Top of Exercise input
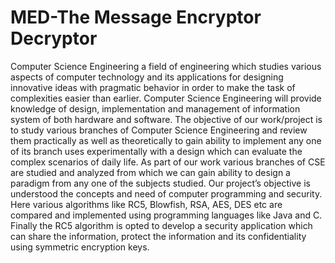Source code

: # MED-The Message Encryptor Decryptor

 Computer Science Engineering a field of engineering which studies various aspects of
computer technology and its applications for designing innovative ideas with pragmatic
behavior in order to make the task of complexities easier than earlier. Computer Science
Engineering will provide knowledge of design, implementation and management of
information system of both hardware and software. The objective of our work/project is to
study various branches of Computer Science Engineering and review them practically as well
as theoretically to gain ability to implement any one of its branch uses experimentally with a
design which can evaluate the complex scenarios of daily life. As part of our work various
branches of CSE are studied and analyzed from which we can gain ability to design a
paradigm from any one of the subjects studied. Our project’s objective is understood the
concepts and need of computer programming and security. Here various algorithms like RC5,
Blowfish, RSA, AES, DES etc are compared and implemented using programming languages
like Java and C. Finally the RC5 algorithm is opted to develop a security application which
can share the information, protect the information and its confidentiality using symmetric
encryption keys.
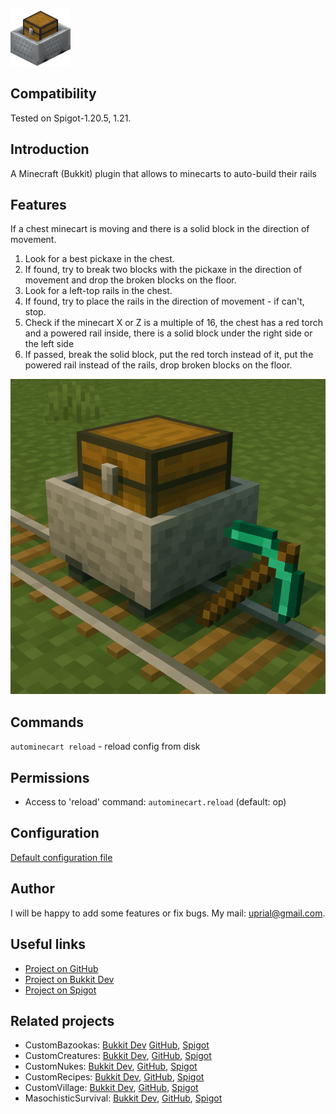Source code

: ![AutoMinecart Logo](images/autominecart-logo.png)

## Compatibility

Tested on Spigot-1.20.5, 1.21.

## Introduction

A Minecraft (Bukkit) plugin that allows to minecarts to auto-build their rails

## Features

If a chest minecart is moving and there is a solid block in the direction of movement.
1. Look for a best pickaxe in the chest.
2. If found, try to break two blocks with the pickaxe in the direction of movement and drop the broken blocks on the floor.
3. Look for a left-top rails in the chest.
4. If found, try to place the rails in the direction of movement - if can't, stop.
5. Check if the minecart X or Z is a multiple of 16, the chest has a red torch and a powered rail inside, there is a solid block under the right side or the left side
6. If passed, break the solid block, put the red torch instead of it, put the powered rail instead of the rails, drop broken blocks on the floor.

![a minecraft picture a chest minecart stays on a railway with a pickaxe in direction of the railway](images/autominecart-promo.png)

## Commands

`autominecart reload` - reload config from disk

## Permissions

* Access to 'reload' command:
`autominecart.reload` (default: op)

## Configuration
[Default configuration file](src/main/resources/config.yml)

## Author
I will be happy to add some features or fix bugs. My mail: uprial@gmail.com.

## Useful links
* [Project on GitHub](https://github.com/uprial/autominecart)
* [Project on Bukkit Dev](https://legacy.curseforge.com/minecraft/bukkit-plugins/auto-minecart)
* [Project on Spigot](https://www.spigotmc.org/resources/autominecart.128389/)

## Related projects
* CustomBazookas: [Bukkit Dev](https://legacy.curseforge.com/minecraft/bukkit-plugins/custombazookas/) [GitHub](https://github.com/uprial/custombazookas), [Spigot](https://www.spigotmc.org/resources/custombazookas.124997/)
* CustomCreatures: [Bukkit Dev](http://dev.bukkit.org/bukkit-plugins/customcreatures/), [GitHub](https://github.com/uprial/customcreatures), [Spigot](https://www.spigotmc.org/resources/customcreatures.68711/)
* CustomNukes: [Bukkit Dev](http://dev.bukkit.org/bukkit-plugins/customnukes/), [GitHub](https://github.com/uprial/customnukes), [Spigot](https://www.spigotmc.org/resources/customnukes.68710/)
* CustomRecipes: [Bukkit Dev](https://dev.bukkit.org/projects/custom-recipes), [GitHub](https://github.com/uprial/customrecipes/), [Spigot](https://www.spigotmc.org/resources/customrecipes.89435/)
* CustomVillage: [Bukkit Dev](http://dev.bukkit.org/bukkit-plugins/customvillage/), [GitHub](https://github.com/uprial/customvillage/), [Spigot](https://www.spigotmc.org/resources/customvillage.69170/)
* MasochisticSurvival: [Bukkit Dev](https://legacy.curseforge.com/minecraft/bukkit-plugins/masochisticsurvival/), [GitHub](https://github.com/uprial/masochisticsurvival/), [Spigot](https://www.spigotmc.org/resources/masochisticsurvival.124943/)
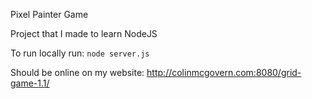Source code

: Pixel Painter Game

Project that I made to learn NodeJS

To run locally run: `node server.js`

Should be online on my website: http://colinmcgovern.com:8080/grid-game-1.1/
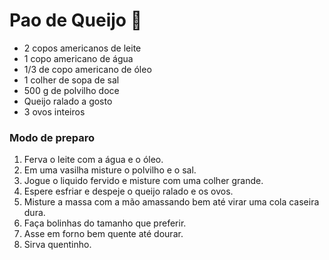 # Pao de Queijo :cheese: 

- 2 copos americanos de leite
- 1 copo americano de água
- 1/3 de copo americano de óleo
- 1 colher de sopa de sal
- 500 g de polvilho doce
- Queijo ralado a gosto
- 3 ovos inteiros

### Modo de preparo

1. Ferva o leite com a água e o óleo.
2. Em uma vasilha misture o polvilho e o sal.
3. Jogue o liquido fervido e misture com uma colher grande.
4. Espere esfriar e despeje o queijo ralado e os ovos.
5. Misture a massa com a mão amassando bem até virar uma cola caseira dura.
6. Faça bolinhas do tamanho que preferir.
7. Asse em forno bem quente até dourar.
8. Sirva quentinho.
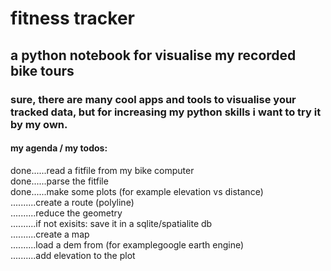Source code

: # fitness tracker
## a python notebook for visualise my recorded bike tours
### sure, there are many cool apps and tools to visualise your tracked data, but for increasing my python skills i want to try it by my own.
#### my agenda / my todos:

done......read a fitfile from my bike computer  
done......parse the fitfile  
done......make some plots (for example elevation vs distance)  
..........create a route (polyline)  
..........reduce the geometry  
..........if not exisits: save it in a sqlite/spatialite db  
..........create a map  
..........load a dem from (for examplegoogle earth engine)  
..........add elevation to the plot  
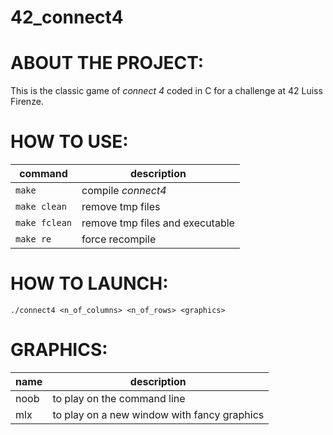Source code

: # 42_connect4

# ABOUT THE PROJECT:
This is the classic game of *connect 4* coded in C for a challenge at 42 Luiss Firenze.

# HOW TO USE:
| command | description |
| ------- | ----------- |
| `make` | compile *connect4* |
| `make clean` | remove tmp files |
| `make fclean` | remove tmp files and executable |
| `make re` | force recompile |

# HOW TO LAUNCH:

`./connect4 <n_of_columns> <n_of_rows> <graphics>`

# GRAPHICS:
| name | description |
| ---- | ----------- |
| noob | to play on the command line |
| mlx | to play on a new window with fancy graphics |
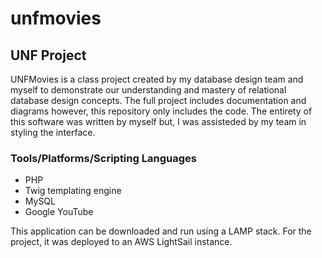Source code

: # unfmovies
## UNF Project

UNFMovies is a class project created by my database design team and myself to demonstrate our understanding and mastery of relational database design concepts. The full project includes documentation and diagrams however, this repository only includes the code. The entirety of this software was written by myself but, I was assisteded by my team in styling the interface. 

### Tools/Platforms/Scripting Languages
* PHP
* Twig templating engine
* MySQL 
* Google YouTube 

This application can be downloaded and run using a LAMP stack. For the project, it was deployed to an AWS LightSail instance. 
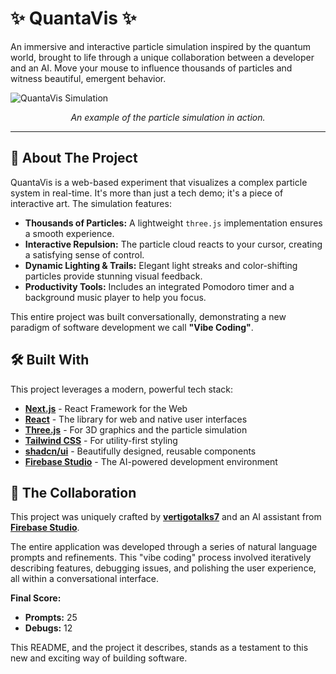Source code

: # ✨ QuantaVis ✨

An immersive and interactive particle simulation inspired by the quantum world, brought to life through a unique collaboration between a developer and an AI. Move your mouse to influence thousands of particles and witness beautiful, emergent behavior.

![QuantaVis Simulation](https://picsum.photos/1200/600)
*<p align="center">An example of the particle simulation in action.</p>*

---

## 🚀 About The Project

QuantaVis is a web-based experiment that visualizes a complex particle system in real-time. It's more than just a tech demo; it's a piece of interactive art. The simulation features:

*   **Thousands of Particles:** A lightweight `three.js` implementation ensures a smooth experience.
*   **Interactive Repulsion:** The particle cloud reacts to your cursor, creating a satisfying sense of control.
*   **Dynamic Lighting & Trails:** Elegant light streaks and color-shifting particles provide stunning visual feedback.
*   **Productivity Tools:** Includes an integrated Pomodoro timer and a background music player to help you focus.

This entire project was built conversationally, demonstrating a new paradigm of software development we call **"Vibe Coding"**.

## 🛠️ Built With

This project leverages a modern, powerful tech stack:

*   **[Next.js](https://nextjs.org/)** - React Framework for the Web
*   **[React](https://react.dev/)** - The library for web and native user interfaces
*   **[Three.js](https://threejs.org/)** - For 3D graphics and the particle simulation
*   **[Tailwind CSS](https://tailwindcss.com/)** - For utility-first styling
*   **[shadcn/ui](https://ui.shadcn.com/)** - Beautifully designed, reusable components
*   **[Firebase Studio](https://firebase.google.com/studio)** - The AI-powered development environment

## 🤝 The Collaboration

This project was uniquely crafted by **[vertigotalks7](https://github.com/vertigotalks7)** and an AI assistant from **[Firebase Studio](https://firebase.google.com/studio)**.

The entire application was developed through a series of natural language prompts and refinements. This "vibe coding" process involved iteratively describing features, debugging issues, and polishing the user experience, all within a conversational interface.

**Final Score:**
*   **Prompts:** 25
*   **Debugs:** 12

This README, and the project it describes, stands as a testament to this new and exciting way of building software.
Bottom of Exercise input
Top of Exercise input
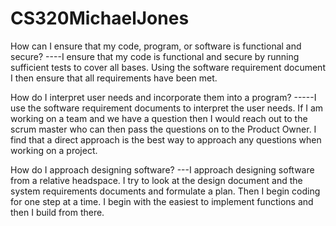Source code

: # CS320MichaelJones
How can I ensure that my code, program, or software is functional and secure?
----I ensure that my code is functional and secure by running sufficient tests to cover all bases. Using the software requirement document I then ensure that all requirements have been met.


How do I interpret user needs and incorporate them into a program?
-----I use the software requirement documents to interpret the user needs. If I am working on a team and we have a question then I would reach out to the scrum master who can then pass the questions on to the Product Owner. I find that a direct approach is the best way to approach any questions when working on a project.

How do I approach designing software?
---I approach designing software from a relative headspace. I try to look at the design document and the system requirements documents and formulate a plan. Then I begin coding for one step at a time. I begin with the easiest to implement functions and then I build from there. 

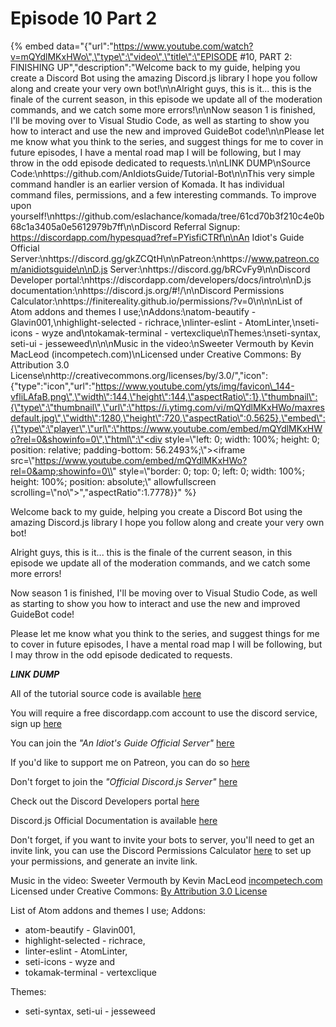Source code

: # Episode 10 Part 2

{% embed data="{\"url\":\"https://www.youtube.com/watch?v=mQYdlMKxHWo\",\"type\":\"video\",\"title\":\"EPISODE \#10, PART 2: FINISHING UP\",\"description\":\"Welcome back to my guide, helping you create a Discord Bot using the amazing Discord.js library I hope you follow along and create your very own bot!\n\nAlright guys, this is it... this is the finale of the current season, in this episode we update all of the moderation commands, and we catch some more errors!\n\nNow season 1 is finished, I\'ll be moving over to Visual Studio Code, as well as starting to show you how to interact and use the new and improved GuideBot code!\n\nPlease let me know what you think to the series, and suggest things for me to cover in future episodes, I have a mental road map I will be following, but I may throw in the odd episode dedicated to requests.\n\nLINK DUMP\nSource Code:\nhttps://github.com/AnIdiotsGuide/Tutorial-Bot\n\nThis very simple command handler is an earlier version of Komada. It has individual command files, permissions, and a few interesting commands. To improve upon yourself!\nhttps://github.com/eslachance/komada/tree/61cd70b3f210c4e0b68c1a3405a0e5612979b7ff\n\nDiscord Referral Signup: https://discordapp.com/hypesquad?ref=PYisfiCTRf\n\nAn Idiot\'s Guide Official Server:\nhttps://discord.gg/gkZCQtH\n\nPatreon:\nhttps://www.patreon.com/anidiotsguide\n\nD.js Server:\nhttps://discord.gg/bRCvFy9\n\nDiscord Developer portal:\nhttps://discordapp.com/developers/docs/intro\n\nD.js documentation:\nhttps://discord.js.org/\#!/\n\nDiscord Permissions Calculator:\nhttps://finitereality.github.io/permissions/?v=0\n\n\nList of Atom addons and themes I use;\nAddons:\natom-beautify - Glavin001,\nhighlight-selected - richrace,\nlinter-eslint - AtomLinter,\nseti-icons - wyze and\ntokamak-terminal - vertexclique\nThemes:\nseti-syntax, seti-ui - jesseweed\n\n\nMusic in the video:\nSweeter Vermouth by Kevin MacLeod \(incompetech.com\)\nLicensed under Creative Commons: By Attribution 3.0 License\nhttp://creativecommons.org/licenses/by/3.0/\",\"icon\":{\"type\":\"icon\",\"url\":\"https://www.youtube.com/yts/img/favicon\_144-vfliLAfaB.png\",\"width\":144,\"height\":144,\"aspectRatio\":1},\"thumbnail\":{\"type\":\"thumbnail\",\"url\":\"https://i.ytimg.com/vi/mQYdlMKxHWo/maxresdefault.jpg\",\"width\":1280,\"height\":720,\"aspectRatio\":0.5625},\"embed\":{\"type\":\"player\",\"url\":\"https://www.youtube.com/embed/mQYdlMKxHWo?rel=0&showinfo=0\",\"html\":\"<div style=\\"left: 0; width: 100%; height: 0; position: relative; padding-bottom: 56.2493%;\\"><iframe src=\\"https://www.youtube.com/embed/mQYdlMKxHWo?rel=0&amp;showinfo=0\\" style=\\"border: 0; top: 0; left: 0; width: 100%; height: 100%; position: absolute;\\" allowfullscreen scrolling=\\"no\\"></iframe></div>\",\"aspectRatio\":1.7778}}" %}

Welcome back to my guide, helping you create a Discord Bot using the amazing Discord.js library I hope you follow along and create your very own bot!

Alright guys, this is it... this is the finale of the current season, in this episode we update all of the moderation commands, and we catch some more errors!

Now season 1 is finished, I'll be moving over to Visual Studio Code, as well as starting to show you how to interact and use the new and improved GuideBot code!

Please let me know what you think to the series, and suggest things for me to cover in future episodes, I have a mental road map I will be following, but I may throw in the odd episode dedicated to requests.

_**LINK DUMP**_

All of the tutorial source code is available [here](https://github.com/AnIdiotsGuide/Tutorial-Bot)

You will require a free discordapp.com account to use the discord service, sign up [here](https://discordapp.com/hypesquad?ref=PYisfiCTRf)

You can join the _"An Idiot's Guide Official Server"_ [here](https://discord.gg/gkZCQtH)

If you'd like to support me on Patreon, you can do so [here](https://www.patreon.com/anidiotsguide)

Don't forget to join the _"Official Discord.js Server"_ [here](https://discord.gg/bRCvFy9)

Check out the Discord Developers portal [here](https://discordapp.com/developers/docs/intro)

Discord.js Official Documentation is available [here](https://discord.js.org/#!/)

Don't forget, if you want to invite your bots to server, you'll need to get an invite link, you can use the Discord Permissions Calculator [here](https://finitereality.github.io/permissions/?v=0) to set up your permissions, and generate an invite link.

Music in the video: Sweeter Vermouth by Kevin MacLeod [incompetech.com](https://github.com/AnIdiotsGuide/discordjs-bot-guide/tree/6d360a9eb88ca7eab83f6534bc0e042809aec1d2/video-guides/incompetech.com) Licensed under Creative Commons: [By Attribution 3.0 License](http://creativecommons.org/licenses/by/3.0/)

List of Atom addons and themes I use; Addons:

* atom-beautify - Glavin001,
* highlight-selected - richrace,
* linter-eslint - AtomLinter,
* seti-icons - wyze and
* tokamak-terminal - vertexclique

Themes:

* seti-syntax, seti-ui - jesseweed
Bottom of Exercise input
> Description of the task
Among the entries above, copy exactly only the lines starting with the one containing "### Modo de preparo" and going through the one containing "4. Espere esfriar", both ends included.

> Answer space
### Modo de preparo

1. Ferva o leite com a água e o óleo.
2. Em uma vasilha misture o polvilho e o sal.
3. Jogue o liquido fervido e misture com uma colher grande.
4. Espere esfriar e despeje o queijo ralado e os ovos.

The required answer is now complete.